WHAT TO WORK ON >>
Show all the lines in the data below that include the word "TimeUtils".

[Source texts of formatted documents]

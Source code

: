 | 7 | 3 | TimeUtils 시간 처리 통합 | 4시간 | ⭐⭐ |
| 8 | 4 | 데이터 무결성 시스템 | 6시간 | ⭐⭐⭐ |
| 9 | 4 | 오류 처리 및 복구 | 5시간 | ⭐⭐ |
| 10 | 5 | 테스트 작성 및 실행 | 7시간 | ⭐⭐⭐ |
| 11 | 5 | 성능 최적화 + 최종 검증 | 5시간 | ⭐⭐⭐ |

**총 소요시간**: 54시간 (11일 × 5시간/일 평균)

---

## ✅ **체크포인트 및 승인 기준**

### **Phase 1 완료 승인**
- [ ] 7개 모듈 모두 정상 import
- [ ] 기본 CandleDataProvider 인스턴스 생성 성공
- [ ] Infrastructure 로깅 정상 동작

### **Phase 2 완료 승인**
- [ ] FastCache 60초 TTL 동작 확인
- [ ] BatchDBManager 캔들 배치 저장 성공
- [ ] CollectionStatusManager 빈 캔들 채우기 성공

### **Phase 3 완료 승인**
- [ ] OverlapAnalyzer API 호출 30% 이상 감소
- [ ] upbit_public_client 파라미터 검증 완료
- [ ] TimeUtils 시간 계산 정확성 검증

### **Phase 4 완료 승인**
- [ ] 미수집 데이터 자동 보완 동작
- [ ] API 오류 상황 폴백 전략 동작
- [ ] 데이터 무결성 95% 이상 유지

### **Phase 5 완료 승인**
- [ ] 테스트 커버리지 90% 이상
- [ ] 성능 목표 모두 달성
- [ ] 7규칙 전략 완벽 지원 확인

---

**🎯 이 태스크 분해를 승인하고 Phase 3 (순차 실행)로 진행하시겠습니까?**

SOLUTION TO THIS EXERCISE >>
: | 7 | 3 | TimeUtils 시간 처리 통합 | 4시간 | ⭐⭐ |
- [ ] TimeUtils 시간 계산 정확성 검증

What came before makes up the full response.